» **Work request**:
What lines in the records include the string "report"? Return each one.

[Plain-text document sources]

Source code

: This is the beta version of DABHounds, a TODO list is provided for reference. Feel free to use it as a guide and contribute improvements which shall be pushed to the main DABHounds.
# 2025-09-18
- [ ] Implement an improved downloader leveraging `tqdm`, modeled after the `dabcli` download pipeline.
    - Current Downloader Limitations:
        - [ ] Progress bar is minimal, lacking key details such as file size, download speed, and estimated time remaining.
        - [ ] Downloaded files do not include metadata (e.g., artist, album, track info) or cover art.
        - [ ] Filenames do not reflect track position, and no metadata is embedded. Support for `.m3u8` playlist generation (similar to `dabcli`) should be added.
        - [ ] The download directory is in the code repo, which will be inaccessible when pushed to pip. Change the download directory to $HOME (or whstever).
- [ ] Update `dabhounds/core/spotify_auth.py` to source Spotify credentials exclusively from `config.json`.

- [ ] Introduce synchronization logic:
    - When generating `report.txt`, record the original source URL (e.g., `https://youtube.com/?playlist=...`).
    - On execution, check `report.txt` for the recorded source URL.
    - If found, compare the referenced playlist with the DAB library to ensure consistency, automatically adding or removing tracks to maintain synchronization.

==

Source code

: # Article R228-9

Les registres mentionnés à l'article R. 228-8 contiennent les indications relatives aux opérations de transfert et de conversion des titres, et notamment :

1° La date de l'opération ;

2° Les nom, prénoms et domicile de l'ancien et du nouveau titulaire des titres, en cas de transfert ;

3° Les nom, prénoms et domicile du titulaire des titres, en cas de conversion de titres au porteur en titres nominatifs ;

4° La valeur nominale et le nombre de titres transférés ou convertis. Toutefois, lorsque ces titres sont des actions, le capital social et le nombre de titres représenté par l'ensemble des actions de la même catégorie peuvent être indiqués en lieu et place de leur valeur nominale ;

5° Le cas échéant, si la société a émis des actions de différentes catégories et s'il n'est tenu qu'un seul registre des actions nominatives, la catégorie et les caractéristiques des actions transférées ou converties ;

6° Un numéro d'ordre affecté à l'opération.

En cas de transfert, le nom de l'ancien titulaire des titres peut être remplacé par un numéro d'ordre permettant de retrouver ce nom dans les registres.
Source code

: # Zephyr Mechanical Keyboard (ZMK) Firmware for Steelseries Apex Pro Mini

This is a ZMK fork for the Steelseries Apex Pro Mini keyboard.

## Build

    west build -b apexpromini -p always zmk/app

---

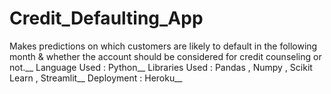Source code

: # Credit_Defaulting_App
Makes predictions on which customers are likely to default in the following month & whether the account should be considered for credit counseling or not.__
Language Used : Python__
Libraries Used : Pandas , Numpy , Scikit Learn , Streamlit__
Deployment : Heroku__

» **Result of this exercise**:
    - When generating `report.txt`, record the original source URL (e.g., `https://youtube.com/?playlist=...`).
    - On execution, check `report.txt` for the recorded source URL.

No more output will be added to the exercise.